Copy exactly the run of lines that begins at the line with "Let’s begin!" and ends at the final line of the entries.

====

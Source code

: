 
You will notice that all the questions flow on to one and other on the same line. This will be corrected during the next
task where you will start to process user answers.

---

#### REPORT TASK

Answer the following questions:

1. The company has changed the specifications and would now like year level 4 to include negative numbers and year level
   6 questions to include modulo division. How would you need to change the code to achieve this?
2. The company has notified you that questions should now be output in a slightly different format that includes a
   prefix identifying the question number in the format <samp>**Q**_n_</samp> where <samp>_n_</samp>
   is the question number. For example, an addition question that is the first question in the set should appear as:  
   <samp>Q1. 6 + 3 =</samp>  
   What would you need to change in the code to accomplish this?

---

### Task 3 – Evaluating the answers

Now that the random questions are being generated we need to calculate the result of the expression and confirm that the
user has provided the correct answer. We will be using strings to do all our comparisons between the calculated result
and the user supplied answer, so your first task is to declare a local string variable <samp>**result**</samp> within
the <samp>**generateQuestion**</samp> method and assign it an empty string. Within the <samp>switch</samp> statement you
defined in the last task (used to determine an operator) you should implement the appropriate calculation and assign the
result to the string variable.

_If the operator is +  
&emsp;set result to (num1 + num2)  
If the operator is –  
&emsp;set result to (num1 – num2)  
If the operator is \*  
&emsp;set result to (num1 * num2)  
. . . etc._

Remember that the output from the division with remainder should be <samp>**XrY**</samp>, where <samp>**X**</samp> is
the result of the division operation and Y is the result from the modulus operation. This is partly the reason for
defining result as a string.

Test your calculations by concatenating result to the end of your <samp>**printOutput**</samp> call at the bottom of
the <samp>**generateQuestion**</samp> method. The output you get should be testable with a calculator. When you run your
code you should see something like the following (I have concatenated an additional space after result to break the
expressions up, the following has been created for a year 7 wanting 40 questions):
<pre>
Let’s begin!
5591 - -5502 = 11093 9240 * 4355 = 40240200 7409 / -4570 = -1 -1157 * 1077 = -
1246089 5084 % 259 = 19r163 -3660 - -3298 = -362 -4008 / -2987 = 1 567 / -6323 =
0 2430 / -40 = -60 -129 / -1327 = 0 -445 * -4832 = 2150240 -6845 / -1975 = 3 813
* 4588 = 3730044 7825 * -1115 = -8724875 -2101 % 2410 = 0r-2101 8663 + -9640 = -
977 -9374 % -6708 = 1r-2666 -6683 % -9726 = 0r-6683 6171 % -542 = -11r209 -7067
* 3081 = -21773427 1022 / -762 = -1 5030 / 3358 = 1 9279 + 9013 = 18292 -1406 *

====

**ANSWER**
Let’s begin!
5591 - -5502 = 11093 9240 * 4355 = 40240200 7409 / -4570 = -1 -1157 * 1077 = -
1246089 5084 % 259 = 19r163 -3660 - -3298 = -362 -4008 / -2987 = 1 567 / -6323 =
0 2430 / -40 = -60 -129 / -1327 = 0 -445 * -4832 = 2150240 -6845 / -1975 = 3 813
* 4588 = 3730044 7825 * -1115 = -8724875 -2101 % 2410 = 0r-2101 8663 + -9640 = -
977 -9374 % -6708 = 1r-2666 -6683 % -9726 = 0r-6683 6171 % -542 = -11r209 -7067
* 3081 = -21773427 1022 / -762 = -1 5030 / 3358 = 1 9279 + 9013 = 18292 -1406 *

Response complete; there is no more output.